··· EXTRACTED ENTRIES

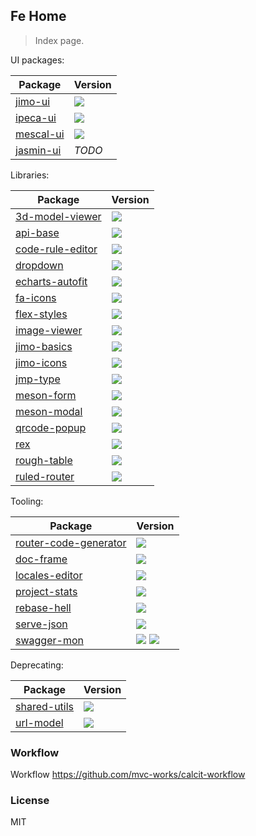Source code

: ## Fe Home

> Index page.

UI packages:

| Package                                            | Version                                                                     |
| -------------------------------------------------- | --------------------------------------------------------------------------- |
| [jimo-ui](https://github.com/jimengio/jimo-ui)     | ![](https://img.shields.io/npm/v/@jimengio/jimo-ui.svg?style=flat-square)   |
| [ipeca-ui](https://github.com/jimengio/ipeca-ui)   | ![](https://img.shields.io/npm/v/@jimengio/ipeca-ui.svg?style=flat-square)  |
| [mescal-ui](https://github.com/jimengio/mescal-ui) | ![](https://img.shields.io/npm/v/@jimengio/mescal-ui.svg?style=flat-square) |
| [jasmin-ui](https://github.com/jimengio/jasmin-ui) | _TODO_                                                                      |

Libraries:

| Package                                                          | Version                                                                            |
| ---------------------------------------------------------------- | ---------------------------------------------------------------------------------- |
| [3d-model-viewer](https://github.com/jimengio/3d-model-viewer)   | ![](https://img.shields.io/npm/v/@jimengio/3d-model-viewer.svg?style=flat-square)  |
| [api-base](https://github.com/jimengio/api-base)                 | ![](https://img.shields.io/npm/v/@jimengio/api-base.svg?style=flat-square)         |
| [code-rule-editor](https://github.com/jimengio/code-rule-editor) | ![](https://img.shields.io/npm/v/@jimengio/code-rule-editor.svg?style=flat-square) |
| [dropdown](https://github.com/jimengio/dropdown)                 | ![](https://img.shields.io/npm/v/@jimengio/dropdown.svg?style=flat-square)         |
| [echarts-autofit](https://github.com/jimengio/echarts-autofit)   | ![](https://img.shields.io/npm/v/@jimengio/echarts-autofit.svg?style=flat-square)  |
| [fa-icons](https://github.com/jimengio/fa-icons)                 | ![](https://img.shields.io/npm/v/@jimengio/fa-icons.svg?style=flat-square)         |
| [flex-styles](https://github.com/jimengio/flex-styles)           | ![](https://img.shields.io/npm/v/@jimengio/flex-styles.svg?style=flat-square)      |
| [image-viewer](https://github.com/jimengio/image-viewer)         | ![](https://img.shields.io/npm/v/@jimengio/image-viewer.svg?style=flat-square)     |
| [jimo-basics](https://github.com/jimengio/jimo-basics)           | ![](https://img.shields.io/npm/v/@jimengio/jimo-basics.svg?style=flat-square)      |
| [jimo-icons](https://github.com/jimengio/jimo-icons)             | ![](https://img.shields.io/npm/v/@jimengio/jimo-icons.svg?style=flat-square)       |
| [jmp-type](https://github.com/jimengio/jmp-type)                 | ![](https://img.shields.io/npm/v/@jimengio/jmp-type.svg?style=flat-square)         |
| [meson-form](https://github.com/jimengio/meson-form)             | ![](https://img.shields.io/npm/v/@jimengio/meson-form.svg?style=flat-square)       |
| [meson-modal](https://github.com/jimengio/meson-modal)           | ![](https://img.shields.io/npm/v/@jimengio/meson-modal.svg?style=flat-square)      |
| [qrcode-popup](https://github.com/jimengio/qrcode-popup)         | ![](https://img.shields.io/npm/v/@jimengio/qrcode-popup.svg?style=flat-square)     |
| [rex](https://github.com/jimengio/rex)                           | ![](https://img.shields.io/npm/v/@jimengio/rex.svg?style=flat-square)              |
| [rough-table](https://github.com/jimengio/rough-table)           | ![](https://img.shields.io/npm/v/@jimengio/rough-table.svg?style=flat-square)      |
| [ruled-router](https://github.com/jimengio/ruled-router)         | ![](https://img.shields.io/npm/v/@jimengio/ruled-router.svg?style=flat-square)     |

Tooling:

| Package                                                                    | Version                                                                                                                                      |
| -------------------------------------------------------------------------- | -------------------------------------------------------------------------------------------------------------------------------------------- |
| [router-code-generator](https://github.com/jimengio/router-code-generator) | ![](https://img.shields.io/npm/v/@jimengio/router-code-generator.svg?style=flat-square)                                                      |
| [doc-frame](https://github.com/jimengio/doc-frame)                         | ![](https://img.shields.io/npm/v/@jimengio/doc-frame.svg?style=flat-square)                                                                  |
| [locales-editor](https://github.com/jimengio/locales-editor)               | ![](https://img.shields.io/npm/v/@jimengio/locales-editor.svg?style=flat-square)                                                             |
| [project-stats](https://github.com/jimengio/project-stats)                 | ![](https://img.shields.io/npm/v/@jimengio/project-stats.svg?style=flat-square)                                                              |
| [rebase-hell](https://github.com/jimengio/rebase-hell)                     | ![](https://img.shields.io/npm/v/@jimengio/rebase-hell.svg?style=flat-square)                                                                |
| [serve-json](https://github.com/jimengio/serve-json)                       | ![](https://img.shields.io/npm/v/@jimengio/serve-json.svg?style=flat-square)                                                                 |
| [swagger-mon](https://github.com/jimengio/swagger-mon)                     | ![](https://img.shields.io/clojars/v/jimengio/swagger-mon.svg) ![](https://img.shields.io/npm/v/@jimengio/swagger-mon.svg?style=flat-square) |

Deprecating:

| Package                                                  | Version                                                                        |
| -------------------------------------------------------- | ------------------------------------------------------------------------------ |
| [shared-utils](https://github.com/jimengio/shared-utils) | ![](https://img.shields.io/npm/v/@jimengio/shared-utils.svg?style=flat-square) |
| [url-model](https://github.com/jimengio/url-model)       | ![](https://img.shields.io/npm/v/@jimengio/url-model.svg?style=flat-square)    |

### Workflow

Workflow https://github.com/mvc-works/calcit-workflow

### License

MIT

······

> DIRECTIONS FOR THIS TASK
Scan the records above for the string "jimo", then select every line that holds it.

> RESPONSE
| [jimo-ui](https://github.com/jimengio/jimo-ui)     | ![](https://img.shields.io/npm/v/@jimengio/jimo-ui.svg?style=flat-square)   |
| [jimo-basics](https://github.com/jimengio/jimo-basics)           | ![](https://img.shields.io/npm/v/@jimengio/jimo-basics.svg?style=flat-square)      |
| [jimo-icons](https://github.com/jimengio/jimo-icons)             | ![](https://img.shields.io/npm/v/@jimengio/jimo-icons.svg?style=flat-square)       |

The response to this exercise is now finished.